Vegetarian restaurants opened in larger cities and served clerks, students and reform-minded professionals. Newspapers and illustrated weeklies reported set menus of pies, fritters, ground-rice moulds and fruit. By the late nineteenth century, manufactured meat substitutes sold as "nut meats" were available in restaurants and shops. Mainstream cookery books also included meat-free recipes; the 1880 edition of Mrs Beeton's Book of Household Management had a chapter on vegetarian recipes.

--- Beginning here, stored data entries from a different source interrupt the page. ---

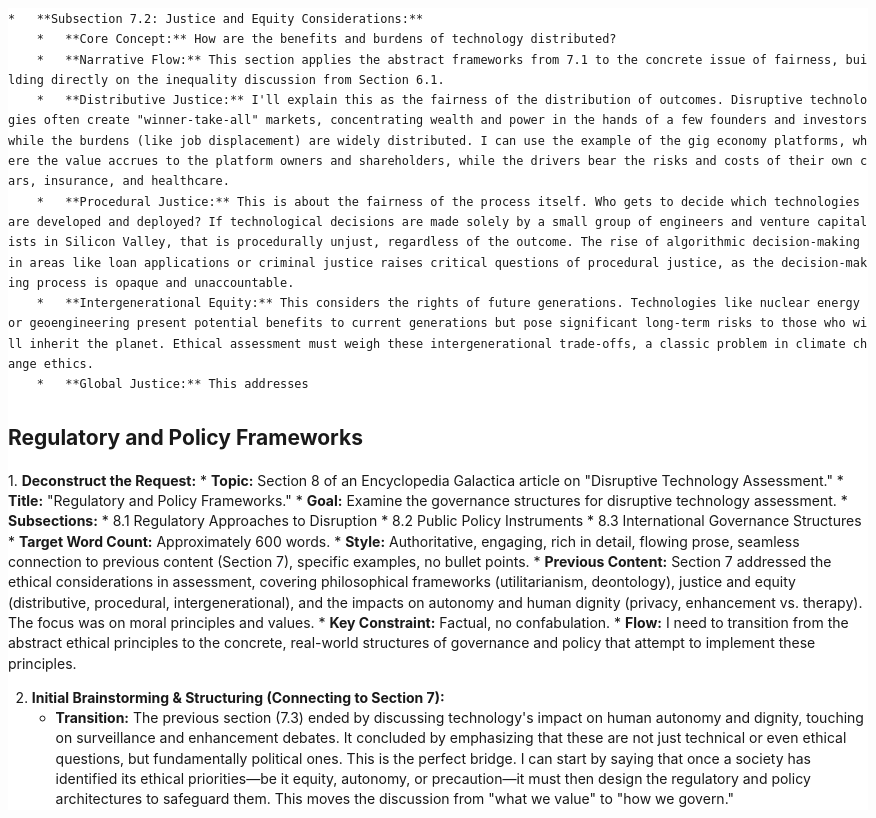     *   **Subsection 7.2: Justice and Equity Considerations:**
        *   **Core Concept:** How are the benefits and burdens of technology distributed?
        *   **Narrative Flow:** This section applies the abstract frameworks from 7.1 to the concrete issue of fairness, building directly on the inequality discussion from Section 6.1.
        *   **Distributive Justice:** I'll explain this as the fairness of the distribution of outcomes. Disruptive technologies often create "winner-take-all" markets, concentrating wealth and power in the hands of a few founders and investors while the burdens (like job displacement) are widely distributed. I can use the example of the gig economy platforms, where the value accrues to the platform owners and shareholders, while the drivers bear the risks and costs of their own cars, insurance, and healthcare.
        *   **Procedural Justice:** This is about the fairness of the process itself. Who gets to decide which technologies are developed and deployed? If technological decisions are made solely by a small group of engineers and venture capitalists in Silicon Valley, that is procedurally unjust, regardless of the outcome. The rise of algorithmic decision-making in areas like loan applications or criminal justice raises critical questions of procedural justice, as the decision-making process is opaque and unaccountable.
        *   **Intergenerational Equity:** This considers the rights of future generations. Technologies like nuclear energy or geoengineering present potential benefits to current generations but pose significant long-term risks to those who will inherit the planet. Ethical assessment must weigh these intergenerational trade-offs, a classic problem in climate change ethics.
        *   **Global Justice:** This addresses

## Regulatory and Policy Frameworks

<think>1.  **Deconstruct the Request:**
    *   **Topic:** Section 8 of an Encyclopedia Galactica article on "Disruptive Technology Assessment."
    *   **Title:** "Regulatory and Policy Frameworks."
    *   **Goal:** Examine the governance structures for disruptive technology assessment.
    *   **Subsections:**
        *   8.1 Regulatory Approaches to Disruption
        *   8.2 Public Policy Instruments
        *   8.3 International Governance Structures
    *   **Target Word Count:** Approximately 600 words.
    *   **Style:** Authoritative, engaging, rich in detail, flowing prose, seamless connection to previous content (Section 7), specific examples, no bullet points.
    *   **Previous Content:** Section 7 addressed the ethical considerations in assessment, covering philosophical frameworks (utilitarianism, deontology), justice and equity (distributive, procedural, intergenerational), and the impacts on autonomy and human dignity (privacy, enhancement vs. therapy). The focus was on moral principles and values.
    *   **Key Constraint:** Factual, no confabulation.
    *   **Flow:** I need to transition from the abstract ethical principles to the concrete, real-world structures of governance and policy that attempt to implement these principles.

2.  **Initial Brainstorming & Structuring (Connecting to Section 7):**
    *   **Transition:** The previous section (7.3) ended by discussing technology's impact on human autonomy and dignity, touching on surveillance and enhancement debates. It concluded by emphasizing that these are not just technical or even ethical questions, but fundamentally political ones. This is the perfect bridge. I can start by saying that once a society has identified its ethical priorities—be it equity, autonomy, or precaution—it must then design the regulatory and policy architectures to safeguard them. This moves the discussion from "what we value" to "how we govern."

The earliest known vegetarian restaurants were Barnesley's Vegetarian and Temperance Hotel and Mrs. Hollinworth's Vegetarian Dining Room, both opened in Manchester in the 1850s. In 1879, the Alpha vegetarian restaurant opened at 23 Oxford Street in London. It was run by T. L. Nichols. Nichols was also associated with the Alpha Food Reform Restaurant, managed by James Salisbury in the 1880s at 429 Oxford Street.

In 1881, the Vegetarian Company's Saloon opened in Manchester. The same year, London had eight vegetarian restaurants. In Glasgow, the Garden Restaurant opened at 17 Bothwell Street in 1892, followed by the Eden Restaurant in 1893. In 1896, the Pitman Vegetarian Restaurant opened in the County Buildings, Corporation Street, Birmingham. The building is now Grade II* listed. In 1898, the restaurant expanded into the Pitman Vegetarian Hotel.

== Motivations ==
=== Health ===
Advocates claimed that a vegetable diet protected against diseases including cholera and tuberculosis, and some institutions were established on vegetarian lines. Part of the movement overlapped with anti-vaccination activism, especially among campaigners who associated health with bodily purity.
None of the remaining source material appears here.